YOUR INSTRUCTIONS: List every line below containing "explicit".
╔══
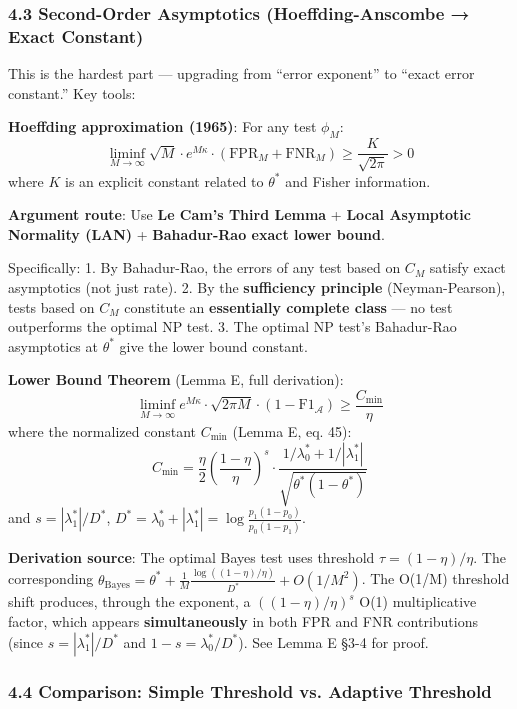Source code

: \documentclass[
  12pt,
]{article}
\begin{document}
\subsubsection{4.3 Second-Order Asymptotics (Hoeffding-Anscombe → Exact Constant)}\label{second-order-asymptotics}

This is the hardest part — upgrading from ``error exponent'' to ``exact error constant.'' Key tools:

\textbf{Hoeffding approximation (1965)}: For any test \(\phi_M\):
\[\liminf_{M\to\infty} \sqrt{M} \cdot e^{M\kappa} \cdot (\text{FPR}_M + \text{FNR}_M) \geq \frac{K}{\sqrt{2\pi}} > 0\]
where \(K\) is an explicit constant related to \(\theta^*\) and Fisher information.

\textbf{Argument route}: Use \textbf{Le Cam's Third Lemma} + \textbf{Local Asymptotic Normality (LAN)} + \textbf{Bahadur-Rao exact lower bound}.

Specifically: 1. By Bahadur-Rao, the errors of any test based on \(C_M\) satisfy exact asymptotics (not just rate). 2. By the \textbf{sufficiency principle} (Neyman-Pearson), tests based on \(C_M\) constitute an \textbf{essentially complete class} — no test outperforms the optimal NP test. 3. The optimal NP test's Bahadur-Rao asymptotics at \(\theta^*\) give the lower bound constant.

\textbf{Lower Bound Theorem} (Lemma E, full derivation):
\[\liminf_{M\to\infty} e^{M\kappa} \cdot \sqrt{2\pi M} \cdot (1 - \text{F1}_{\mathcal{A}}) \geq \frac{C_{\min}}{\eta}\]
where the normalized constant \(C_{\min}\) (Lemma E, eq. 45):
\[\boxed{C_{\min} = \frac{\eta}{2} \left(\frac{1-\eta}{\eta}\right)^{s} \cdot \frac{1/\lambda_0^* + 1/|\lambda_1^*|}{\sqrt{\theta^*(1-\theta^*)}}}\]
and \(s = |\lambda_1^*|/D^*\), \(D^* = \lambda_0^* + |\lambda_1^*| = \log\frac{p_1(1-p_0)}{p_0(1-p_1)}\).

\textbf{Derivation source}: The optimal Bayes test uses threshold \(\tau = (1-\eta)/\eta\). The corresponding \(\theta_{\text{Bayes}} = \theta^* + \frac{1}{M}\frac{\log((1-\eta)/\eta)}{D^*} + O(1/M^2)\). The O(1/M) threshold shift produces, through the exponent, a \(((1-\eta)/\eta)^s\) O(1) multiplicative factor, which appears \textbf{simultaneously} in both FPR and FNR contributions (since \(s = |\lambda_1^*|/D^*\) and \(1-s = \lambda_0^*/D^*\)). See Lemma E §3-4 for proof.

\subsubsection{4.4 Comparison: Simple Threshold vs. Adaptive Threshold}\label{comparison-simple-vs-adaptive}
\end{document}
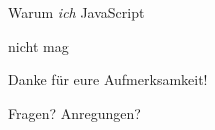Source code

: \documentclass{beamer}
\begin{document}

\begin{frame}
\Huge{
\centerline{Warum \textit{ich} JavaScript}
\centerline{nicht mag}
}
\end{frame}


\begin{frame}
\Huge{\centerline{Danke für eure Aufmerksamkeit!}}
\end{frame}

\begin{frame}
\Huge{\centerline{Fragen? Anregungen?}}
\end{frame}

\end{document}
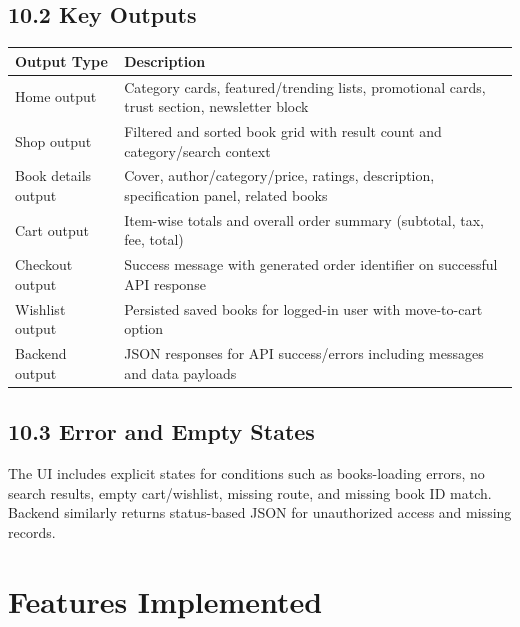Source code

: \documentclass[12pt,a4paper]{report}
\begin{document}
\section*{10.2 Key Outputs}
\begin{longtable}{>{\raggedright\arraybackslash}p{} >{\raggedright\arraybackslash}p{}}
\toprule
\textbf{Output Type} & \textbf{Description} \\
\midrule
Home output & Category cards, featured/trending lists, promotional cards, trust section, newsletter block \\
Shop output & Filtered and sorted book grid with result count and category/search context \\
Book details output & Cover, author/category/price, ratings, description, specification panel, related books \\
Cart output & Item-wise totals and overall order summary (subtotal, tax, fee, total) \\
Checkout output & Success message with generated order identifier on successful API response \\
Wishlist output & Persisted saved books for logged-in user with move-to-cart option \\
Backend output & JSON responses for API success/errors including messages and data payloads \\
\bottomrule
\end{longtable}

\section*{10.3 Error and Empty States}
The UI includes explicit states for conditions such as books-loading errors, no search results, empty cart/wishlist, missing route, and missing book ID match. Backend similarly returns status-based JSON for unauthorized access and missing records.

\chapter{Features Implemented}
\end{document}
╚══
ANSWER SECTION:
where \(K\) is an explicit constant related to \(\theta^*\) and Fisher information.
The UI includes explicit states for conditions such as books-loading errors, no search results, empty cart/wishlist, missing route, and missing book ID match. Backend similarly returns status-based JSON for unauthorized access and missing records.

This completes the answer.